Stored data:
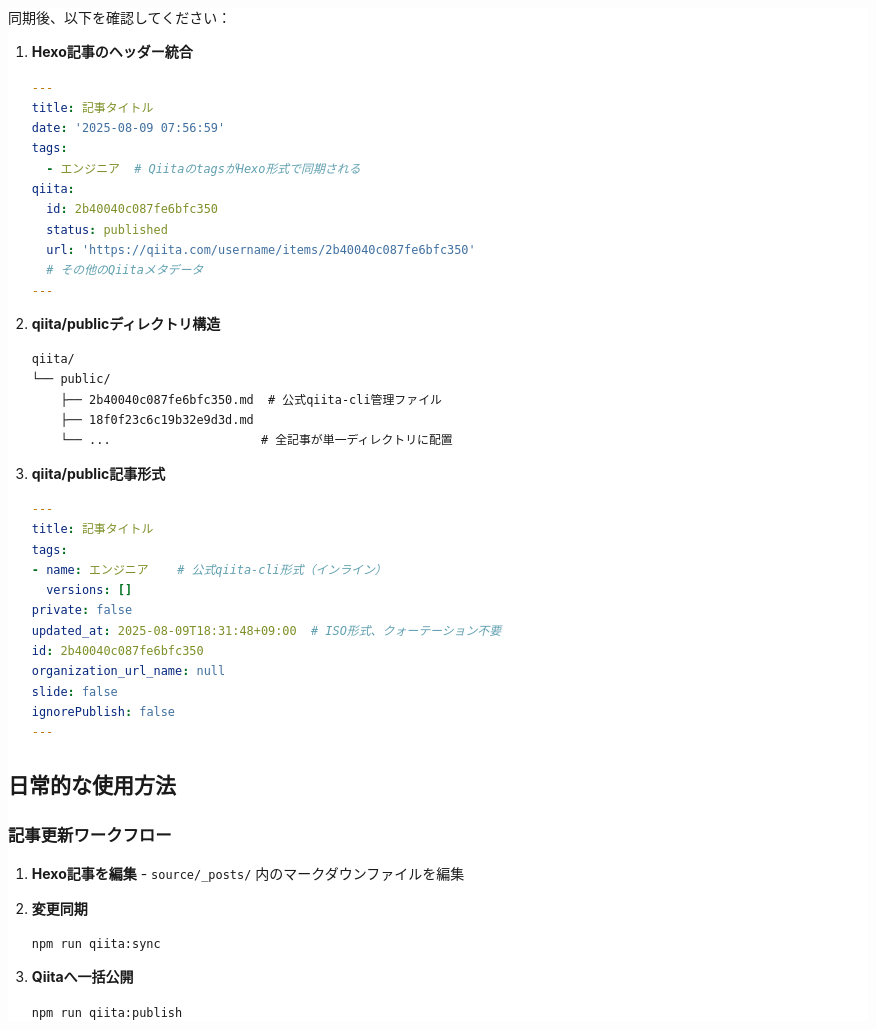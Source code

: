 同期後、以下を確認してください：

1. **Hexo記事のヘッダー統合**
   ```yaml
   ---
   title: 記事タイトル
   date: '2025-08-09 07:56:59'
   tags:
     - エンジニア  # QiitaのtagsがHexo形式で同期される
   qiita:
     id: 2b40040c087fe6bfc350
     status: published
     url: 'https://qiita.com/username/items/2b40040c087fe6bfc350'
     # その他のQiitaメタデータ
   ---
   ```

2. **qiita/publicディレクトリ構造**
   ```
   qiita/
   └── public/
       ├── 2b40040c087fe6bfc350.md  # 公式qiita-cli管理ファイル
       ├── 18f0f23c6c19b32e9d3d.md
       └── ...                     # 全記事が単一ディレクトリに配置
   ```

3. **qiita/public記事形式**
   ```yaml
   ---
   title: 記事タイトル
   tags:
   - name: エンジニア    # 公式qiita-cli形式（インライン）
     versions: []
   private: false
   updated_at: 2025-08-09T18:31:48+09:00  # ISO形式、クォーテーション不要
   id: 2b40040c087fe6bfc350
   organization_url_name: null
   slide: false
   ignorePublish: false
   ---
   ```

## 日常的な使用方法

### 記事更新ワークフロー

1. **Hexo記事を編集** - `source/_posts/` 内のマークダウンファイルを編集

2. **変更同期** 
   ```bash
   npm run qiita:sync
   ```

3. **Qiitaへ一括公開**
   ```bash
   npm run qiita:publish
   ```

* **Task**:
What is needed is the exact run of lines from the start of the data through the line with "### 記事更新ワークフロー", both ends included, minus the pictures.

* **Finished exercise**:
Source code

: 同期後、以下を確認してください：

1. **Hexo記事のヘッダー統合**
   ```yaml
   ---
   title: 記事タイトル
   date: '2025-08-09 07:56:59'
   tags:
     - エンジニア  # QiitaのtagsがHexo形式で同期される
   qiita:
     id: 2b40040c087fe6bfc350
     status: published
     url: 'https://qiita.com/username/items/2b40040c087fe6bfc350'
     # その他のQiitaメタデータ
   ---
   ```

2. **qiita/publicディレクトリ構造**
   ```
   qiita/
   └── public/
       ├── 2b40040c087fe6bfc350.md  # 公式qiita-cli管理ファイル
       ├── 18f0f23c6c19b32e9d3d.md
       └── ...                     # 全記事が単一ディレクトリに配置
   ```

3. **qiita/public記事形式**
   ```yaml
   ---
   title: 記事タイトル
   tags:
   - name: エンジニア    # 公式qiita-cli形式（インライン）
     versions: []
   private: false
   updated_at: 2025-08-09T18:31:48+09:00  # ISO形式、クォーテーション不要
   id: 2b40040c087fe6bfc350
   organization_url_name: null
   slide: false
   ignorePublish: false
   ---
   ```

## 日常的な使用方法

### 記事更新ワークフロー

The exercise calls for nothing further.